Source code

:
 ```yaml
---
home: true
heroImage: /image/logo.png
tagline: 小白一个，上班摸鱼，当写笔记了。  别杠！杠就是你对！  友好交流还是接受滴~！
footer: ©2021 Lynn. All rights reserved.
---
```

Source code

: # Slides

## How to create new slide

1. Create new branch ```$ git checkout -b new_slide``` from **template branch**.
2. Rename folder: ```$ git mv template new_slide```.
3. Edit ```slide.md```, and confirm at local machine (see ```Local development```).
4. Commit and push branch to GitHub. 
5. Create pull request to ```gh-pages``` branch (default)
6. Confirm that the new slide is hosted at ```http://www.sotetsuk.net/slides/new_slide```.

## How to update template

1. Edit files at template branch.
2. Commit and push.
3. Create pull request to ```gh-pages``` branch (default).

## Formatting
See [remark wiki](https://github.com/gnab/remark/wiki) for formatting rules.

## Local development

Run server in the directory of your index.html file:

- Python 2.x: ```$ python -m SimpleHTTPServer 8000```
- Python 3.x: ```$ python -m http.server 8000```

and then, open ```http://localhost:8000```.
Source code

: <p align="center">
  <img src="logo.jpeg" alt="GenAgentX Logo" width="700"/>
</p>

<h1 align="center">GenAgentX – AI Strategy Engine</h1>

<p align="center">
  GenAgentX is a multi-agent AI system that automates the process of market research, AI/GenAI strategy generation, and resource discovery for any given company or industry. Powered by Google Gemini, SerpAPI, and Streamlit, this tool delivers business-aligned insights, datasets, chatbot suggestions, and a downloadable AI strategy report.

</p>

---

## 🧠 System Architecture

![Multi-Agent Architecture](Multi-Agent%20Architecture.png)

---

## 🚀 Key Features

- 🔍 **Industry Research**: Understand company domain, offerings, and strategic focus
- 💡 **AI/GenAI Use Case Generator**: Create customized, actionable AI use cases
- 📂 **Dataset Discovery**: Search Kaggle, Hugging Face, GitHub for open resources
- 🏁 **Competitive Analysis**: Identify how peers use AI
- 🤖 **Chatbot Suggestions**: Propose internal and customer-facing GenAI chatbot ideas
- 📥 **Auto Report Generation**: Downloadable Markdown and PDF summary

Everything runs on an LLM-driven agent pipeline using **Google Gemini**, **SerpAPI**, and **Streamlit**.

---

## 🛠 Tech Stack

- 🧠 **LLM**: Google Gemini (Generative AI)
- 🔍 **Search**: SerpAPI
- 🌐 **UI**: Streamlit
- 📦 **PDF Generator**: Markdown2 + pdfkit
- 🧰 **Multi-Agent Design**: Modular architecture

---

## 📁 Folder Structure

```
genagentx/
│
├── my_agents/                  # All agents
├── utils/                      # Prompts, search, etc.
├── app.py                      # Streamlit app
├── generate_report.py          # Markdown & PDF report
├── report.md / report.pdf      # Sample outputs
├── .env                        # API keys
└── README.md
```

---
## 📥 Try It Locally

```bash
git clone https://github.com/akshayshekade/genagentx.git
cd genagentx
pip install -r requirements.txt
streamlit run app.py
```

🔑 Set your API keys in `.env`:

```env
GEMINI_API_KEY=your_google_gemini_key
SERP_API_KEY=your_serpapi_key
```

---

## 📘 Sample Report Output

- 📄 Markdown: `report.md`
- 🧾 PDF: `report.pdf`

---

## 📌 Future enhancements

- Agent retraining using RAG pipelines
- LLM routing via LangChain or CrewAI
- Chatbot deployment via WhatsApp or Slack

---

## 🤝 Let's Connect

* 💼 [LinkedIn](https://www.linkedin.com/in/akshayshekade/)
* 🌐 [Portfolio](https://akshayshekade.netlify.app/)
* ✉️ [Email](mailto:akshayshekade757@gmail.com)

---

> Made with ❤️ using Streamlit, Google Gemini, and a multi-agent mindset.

■ ■ ■

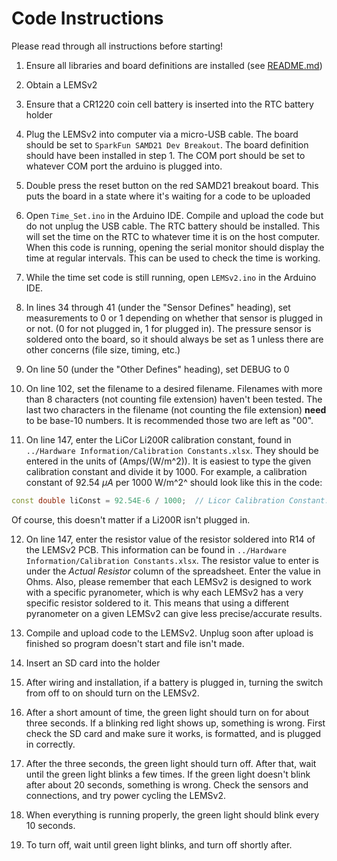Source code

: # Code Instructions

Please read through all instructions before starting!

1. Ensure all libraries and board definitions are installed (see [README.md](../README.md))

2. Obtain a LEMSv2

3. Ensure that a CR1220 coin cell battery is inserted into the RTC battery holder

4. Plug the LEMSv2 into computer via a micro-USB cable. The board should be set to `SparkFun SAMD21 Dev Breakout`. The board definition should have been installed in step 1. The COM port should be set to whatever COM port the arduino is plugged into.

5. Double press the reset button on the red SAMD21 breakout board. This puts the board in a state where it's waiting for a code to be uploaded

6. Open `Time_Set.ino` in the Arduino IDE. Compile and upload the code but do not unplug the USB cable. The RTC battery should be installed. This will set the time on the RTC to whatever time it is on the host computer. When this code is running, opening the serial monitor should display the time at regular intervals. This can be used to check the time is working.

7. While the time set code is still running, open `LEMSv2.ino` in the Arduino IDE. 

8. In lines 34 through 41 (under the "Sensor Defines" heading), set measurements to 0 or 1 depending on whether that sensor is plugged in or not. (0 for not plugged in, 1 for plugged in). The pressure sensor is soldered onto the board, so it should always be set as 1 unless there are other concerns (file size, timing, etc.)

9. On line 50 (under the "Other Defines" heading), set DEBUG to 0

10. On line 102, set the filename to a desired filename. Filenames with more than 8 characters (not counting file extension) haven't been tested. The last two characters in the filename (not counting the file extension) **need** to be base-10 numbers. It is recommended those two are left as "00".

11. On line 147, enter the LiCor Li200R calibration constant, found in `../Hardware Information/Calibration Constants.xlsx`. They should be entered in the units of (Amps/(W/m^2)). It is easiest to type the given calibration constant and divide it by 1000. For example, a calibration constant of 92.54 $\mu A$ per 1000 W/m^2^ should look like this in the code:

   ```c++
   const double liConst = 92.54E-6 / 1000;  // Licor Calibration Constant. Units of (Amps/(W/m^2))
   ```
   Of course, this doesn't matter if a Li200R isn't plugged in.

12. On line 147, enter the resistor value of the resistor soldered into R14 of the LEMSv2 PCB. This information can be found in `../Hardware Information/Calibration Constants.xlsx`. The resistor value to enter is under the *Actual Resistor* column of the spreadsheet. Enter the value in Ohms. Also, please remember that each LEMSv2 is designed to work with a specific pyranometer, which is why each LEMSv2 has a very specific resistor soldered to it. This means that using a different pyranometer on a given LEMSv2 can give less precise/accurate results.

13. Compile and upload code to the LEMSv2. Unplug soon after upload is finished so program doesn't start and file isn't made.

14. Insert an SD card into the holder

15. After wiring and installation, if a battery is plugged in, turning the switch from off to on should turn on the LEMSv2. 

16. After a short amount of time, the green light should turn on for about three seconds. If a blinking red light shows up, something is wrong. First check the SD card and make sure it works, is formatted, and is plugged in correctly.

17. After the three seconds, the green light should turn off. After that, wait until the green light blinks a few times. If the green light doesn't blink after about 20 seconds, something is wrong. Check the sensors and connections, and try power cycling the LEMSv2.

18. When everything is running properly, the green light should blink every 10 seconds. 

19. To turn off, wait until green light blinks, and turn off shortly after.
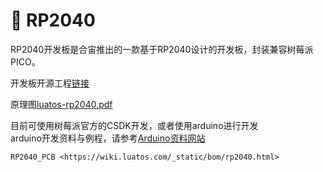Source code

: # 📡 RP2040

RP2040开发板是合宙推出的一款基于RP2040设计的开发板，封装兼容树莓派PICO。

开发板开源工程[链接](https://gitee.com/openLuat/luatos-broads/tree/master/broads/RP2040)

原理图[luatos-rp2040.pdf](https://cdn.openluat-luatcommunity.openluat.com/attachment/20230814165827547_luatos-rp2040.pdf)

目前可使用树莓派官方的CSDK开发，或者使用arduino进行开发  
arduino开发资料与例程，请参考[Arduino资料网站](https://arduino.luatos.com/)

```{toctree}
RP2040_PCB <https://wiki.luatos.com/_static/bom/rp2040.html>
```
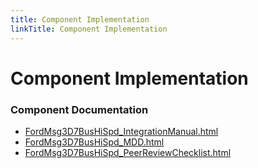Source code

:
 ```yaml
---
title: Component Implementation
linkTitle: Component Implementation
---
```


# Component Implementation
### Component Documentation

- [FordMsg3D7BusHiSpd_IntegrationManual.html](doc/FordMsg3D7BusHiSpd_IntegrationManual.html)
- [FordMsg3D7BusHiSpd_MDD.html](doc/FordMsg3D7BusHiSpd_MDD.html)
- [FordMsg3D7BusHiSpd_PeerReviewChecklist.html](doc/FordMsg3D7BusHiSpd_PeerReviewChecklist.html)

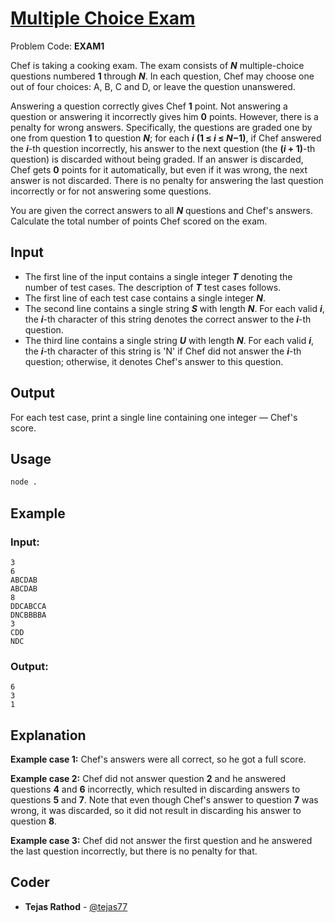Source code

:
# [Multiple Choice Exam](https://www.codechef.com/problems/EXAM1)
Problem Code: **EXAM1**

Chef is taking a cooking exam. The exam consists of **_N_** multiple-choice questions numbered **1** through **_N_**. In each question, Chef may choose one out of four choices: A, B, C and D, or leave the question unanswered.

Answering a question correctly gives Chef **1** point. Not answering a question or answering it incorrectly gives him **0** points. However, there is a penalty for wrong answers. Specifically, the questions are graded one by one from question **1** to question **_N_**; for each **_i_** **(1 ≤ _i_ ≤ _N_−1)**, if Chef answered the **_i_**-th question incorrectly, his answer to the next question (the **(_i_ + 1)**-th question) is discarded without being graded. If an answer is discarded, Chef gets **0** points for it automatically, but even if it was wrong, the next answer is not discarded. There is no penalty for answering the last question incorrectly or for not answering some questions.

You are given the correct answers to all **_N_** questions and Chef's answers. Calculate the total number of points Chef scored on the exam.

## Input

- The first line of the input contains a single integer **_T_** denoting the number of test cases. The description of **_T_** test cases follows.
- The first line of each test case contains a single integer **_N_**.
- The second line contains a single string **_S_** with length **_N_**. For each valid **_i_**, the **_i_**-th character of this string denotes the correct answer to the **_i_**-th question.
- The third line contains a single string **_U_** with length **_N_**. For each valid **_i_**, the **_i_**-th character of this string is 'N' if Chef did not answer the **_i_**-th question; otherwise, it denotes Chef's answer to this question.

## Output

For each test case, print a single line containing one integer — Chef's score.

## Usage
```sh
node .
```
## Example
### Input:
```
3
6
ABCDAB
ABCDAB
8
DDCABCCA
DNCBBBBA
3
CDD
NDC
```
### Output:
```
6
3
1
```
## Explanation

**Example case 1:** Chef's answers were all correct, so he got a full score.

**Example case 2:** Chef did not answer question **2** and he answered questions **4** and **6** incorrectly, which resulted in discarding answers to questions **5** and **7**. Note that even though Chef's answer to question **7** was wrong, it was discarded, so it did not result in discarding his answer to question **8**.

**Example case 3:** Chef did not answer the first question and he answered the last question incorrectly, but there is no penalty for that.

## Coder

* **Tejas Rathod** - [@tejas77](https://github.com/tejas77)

■ ■ ■

▸ WHAT IS EXPECTED
Only the lines above starting at the one containing "## 📥 Try It Locally" and ending at the one containing "a multi-agent mindset.", both included, are to be returned, exactly as they read.

▸ ANSWER SECTION
## 📥 Try It Locally

```bash
git clone https://github.com/akshayshekade/genagentx.git
cd genagentx
pip install -r requirements.txt
streamlit run app.py
```

🔑 Set your API keys in `.env`:

```env
GEMINI_API_KEY=your_google_gemini_key
SERP_API_KEY=your_serpapi_key
```

---

## 📘 Sample Report Output

- 📄 Markdown: `report.md`
- 🧾 PDF: `report.pdf`

---

## 📌 Future enhancements

- Agent retraining using RAG pipelines
- LLM routing via LangChain or CrewAI
- Chatbot deployment via WhatsApp or Slack

---

## 🤝 Let's Connect

* 💼 [LinkedIn](https://www.linkedin.com/in/akshayshekade/)
* 🌐 [Portfolio](https://akshayshekade.netlify.app/)
* ✉️ [Email](mailto:akshayshekade757@gmail.com)

---

> Made with ❤️ using Streamlit, Google Gemini, and a multi-agent mindset.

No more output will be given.